In my facility the cna II's have extra training so that they can draw blood and check blood sugars. Nothing major!
The question is what is a MCNA?
Well, I dont know if its called this elsewhere, where I am its an LNA who can dispense meds. So they are a MedCNA. I can do blood sugar, but I cant draw blood. Plan on taking a phlebotomy course this fall :)
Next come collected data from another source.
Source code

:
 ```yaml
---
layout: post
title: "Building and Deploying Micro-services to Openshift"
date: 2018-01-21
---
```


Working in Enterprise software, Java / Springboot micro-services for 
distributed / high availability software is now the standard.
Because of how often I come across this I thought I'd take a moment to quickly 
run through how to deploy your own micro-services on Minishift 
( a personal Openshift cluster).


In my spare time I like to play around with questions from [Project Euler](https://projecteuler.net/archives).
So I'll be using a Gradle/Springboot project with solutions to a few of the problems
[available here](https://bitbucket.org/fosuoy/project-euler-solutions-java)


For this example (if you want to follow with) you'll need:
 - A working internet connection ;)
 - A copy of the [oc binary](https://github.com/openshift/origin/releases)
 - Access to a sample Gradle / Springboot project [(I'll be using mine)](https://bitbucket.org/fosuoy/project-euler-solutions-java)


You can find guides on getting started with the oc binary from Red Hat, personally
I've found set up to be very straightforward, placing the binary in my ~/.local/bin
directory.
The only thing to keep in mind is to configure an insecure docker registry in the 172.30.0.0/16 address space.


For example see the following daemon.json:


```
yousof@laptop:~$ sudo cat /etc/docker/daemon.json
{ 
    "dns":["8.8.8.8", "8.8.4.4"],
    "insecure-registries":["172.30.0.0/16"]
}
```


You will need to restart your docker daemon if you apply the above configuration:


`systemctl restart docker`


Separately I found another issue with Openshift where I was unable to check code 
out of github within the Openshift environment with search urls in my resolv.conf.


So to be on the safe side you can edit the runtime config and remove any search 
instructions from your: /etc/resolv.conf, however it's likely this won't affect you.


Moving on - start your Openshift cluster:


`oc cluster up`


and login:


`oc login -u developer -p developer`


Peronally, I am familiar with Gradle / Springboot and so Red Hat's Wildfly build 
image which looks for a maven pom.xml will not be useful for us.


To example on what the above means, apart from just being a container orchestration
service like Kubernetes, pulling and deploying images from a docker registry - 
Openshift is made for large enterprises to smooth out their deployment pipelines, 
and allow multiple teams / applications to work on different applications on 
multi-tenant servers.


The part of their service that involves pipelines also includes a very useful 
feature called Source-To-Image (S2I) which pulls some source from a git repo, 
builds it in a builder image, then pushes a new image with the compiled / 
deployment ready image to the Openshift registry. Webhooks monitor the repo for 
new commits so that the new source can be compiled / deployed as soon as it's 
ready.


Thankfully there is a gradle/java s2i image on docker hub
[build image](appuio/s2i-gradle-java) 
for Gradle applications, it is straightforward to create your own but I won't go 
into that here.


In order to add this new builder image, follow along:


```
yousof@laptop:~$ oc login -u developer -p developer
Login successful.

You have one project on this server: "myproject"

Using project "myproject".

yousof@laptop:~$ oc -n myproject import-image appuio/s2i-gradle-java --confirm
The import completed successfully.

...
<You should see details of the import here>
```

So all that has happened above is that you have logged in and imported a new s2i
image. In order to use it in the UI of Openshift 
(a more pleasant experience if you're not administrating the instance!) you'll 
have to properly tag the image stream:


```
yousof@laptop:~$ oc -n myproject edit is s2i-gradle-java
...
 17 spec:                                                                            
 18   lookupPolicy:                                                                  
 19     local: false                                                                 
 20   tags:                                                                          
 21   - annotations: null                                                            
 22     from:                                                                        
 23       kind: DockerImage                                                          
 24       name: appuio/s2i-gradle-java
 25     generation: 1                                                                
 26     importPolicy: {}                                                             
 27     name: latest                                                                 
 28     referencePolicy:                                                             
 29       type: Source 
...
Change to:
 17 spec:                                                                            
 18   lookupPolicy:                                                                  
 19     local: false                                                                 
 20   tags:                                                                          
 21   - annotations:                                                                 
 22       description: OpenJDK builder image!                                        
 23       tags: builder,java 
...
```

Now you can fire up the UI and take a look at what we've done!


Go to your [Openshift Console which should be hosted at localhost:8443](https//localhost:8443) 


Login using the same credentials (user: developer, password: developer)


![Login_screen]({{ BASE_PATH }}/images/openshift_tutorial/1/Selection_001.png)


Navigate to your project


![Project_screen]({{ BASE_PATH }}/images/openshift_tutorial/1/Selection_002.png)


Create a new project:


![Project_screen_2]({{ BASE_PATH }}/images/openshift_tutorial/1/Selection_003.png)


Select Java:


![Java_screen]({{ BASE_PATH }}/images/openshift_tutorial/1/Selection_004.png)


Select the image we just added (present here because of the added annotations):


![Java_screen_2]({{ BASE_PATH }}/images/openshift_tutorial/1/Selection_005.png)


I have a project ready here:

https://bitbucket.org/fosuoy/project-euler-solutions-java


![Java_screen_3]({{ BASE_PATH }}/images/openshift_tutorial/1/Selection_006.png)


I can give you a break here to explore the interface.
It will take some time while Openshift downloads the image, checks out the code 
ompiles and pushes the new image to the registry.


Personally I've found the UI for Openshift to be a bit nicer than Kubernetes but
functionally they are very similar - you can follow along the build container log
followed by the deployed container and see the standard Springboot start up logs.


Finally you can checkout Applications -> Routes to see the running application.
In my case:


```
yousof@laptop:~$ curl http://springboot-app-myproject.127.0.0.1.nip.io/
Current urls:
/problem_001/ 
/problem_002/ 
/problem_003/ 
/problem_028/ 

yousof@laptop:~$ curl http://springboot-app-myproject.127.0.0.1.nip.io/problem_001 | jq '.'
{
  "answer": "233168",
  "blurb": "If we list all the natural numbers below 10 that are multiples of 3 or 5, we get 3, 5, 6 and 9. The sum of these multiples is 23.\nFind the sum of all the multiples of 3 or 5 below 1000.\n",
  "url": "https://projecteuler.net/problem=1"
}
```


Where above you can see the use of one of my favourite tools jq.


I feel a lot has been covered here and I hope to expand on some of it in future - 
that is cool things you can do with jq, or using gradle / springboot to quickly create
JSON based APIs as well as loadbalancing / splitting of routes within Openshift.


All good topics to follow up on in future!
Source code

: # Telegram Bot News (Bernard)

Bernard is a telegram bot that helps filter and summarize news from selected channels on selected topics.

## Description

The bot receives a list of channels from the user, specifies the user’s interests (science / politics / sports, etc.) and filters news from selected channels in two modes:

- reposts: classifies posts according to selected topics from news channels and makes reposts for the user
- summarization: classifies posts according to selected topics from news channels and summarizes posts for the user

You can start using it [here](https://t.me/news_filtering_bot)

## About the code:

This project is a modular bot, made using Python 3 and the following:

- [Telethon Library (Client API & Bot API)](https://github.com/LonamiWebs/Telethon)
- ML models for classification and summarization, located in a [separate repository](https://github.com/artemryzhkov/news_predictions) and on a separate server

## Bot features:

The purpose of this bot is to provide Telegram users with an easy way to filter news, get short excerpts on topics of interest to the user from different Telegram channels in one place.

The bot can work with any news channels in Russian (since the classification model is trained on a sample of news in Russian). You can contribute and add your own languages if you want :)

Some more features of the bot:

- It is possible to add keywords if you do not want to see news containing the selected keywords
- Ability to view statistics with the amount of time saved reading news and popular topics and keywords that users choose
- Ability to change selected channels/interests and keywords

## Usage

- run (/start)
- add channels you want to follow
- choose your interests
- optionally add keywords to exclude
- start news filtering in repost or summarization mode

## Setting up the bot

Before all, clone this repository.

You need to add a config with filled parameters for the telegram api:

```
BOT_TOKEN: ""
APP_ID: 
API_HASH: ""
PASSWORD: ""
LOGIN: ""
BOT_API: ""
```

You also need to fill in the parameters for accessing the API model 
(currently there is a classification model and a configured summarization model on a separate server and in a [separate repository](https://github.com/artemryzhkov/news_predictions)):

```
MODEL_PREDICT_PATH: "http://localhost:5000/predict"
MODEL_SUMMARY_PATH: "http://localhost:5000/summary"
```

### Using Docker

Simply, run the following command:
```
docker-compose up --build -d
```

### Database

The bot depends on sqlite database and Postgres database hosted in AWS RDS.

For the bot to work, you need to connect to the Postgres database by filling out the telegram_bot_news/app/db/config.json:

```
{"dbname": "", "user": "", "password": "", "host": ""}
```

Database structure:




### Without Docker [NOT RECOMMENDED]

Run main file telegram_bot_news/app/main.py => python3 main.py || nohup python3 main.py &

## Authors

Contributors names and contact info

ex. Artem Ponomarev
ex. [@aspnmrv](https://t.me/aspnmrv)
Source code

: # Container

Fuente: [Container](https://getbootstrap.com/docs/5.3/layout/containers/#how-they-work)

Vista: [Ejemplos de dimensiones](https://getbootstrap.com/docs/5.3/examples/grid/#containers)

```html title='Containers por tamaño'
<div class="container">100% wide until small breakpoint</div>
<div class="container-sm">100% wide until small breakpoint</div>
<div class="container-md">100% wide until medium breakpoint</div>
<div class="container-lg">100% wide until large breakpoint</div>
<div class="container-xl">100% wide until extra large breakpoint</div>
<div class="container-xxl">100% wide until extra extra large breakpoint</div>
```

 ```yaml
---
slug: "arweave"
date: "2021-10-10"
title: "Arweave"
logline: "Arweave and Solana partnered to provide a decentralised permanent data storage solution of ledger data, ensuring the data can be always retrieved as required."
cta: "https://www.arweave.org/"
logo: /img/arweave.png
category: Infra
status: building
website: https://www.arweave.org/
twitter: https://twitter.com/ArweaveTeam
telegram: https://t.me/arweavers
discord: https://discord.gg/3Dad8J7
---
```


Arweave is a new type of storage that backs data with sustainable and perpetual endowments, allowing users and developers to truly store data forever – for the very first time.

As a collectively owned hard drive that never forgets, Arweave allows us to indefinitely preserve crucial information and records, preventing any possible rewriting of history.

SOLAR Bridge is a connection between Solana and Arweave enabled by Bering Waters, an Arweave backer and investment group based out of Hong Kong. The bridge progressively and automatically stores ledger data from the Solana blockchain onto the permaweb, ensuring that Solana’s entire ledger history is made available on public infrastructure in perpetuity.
In GA it is a Medication Aide, but it is in the "test" phase as of now. It is also limited to outside hospital settings. There are very strict rules as to where they will use Medication Aides. After the test program is over, I believe it is in Atlanta, they will evaluate the use of the Med. Aide and decide if they want to continue/expand the use of them.
ccyrrus
24 Posts
Hi!
I am a CNAII and live in Maine. The CNAII class that I took, covered all of the material that I learned in my CNA class, except that it was more in depth. It is also a "Preceptor class", so that I can orientate new CNA's. Basically, it just looks good on paper, and qualified me for a small raise in pay. It might help me in the future, should I choose to get into a hospital setting. Right now, I work in LTC.
I am thinking about taking a Med-Tech course, which will enable me to dispense meds. In Maine, this is an entirely different class than a CNAII class.
Jo
Maverick80
106 Posts
. I live in an area where there are 6 or more major hospitals (not counting all the little hospitals within the different Health systems) all within 1 1/2 hours of each other. All of the hospitals seem to call them different things. Cleveland clinic calls them one thing University Hospitals calls them NA's and NAII and Akron General where i work they call them Nursing Assistants (STNA's) then they have Senior Tech's and Nurse Tech's. Nurse tech's are strictly nursing students, who are at a 4 year accredited university. Senior tech's are a mixture of Nursing students and STNA's. The STNA's get further training from the hospital to get the position and the nursing students have to have there first clinical. The Senior tech's are Primarily in the ED because they need more skilled people. Although they are working on trying to get some onto the floors. We do blood draws, Foley's, EKG's, assist with trauma's as well as other things. There aren't many baths given in the ED. I am a nursing student who really wanted to work in the ED. I am from an 4 year accredited university, and i didn't really want to work on a floor. There's something about emergency that i'm drawn too. I had a chance to get my foot in the door and i took it. (with hopes of working in the ED as a new grad, and thought this is a great way to get my feet wet) I'm a senior tech, because they don't primarily keep Nurse tech's in the ED (over half of the ST's in the ED are NS at my school), sometimes they will float down, but they are never there much. Senior tech's there are sometimes up to 8 and as little as 2, usually on night shift. Yesterday we had 9 tech's, one tech was orienting another, and a nurse tech working in the ED and we were swamped, you didn't see one tech sitting around doing nothing!!
probably more then you wanted to know, but if you have any questions just let me know!! i got to typing and i couldn't stop....lol!!
ashleyjean3
74 Posts
I am a CNA II and live in NC
kieta2006
10 Posts
Hi. im a Medication Tech. and i live in Missour in a rcf1 we do quit a bit of the nurse work in stead of just medicine which i don't think is fair we even have a CMA doing the same thing we do this is very upsetting to because i think our jobs is on the line do to we do admissions, readmits,put orders on the charts, d/c orders in patients charts,do labs orders,call and faxs for the 3 months DR's signatures,nurse notes,monthly vitals in charts.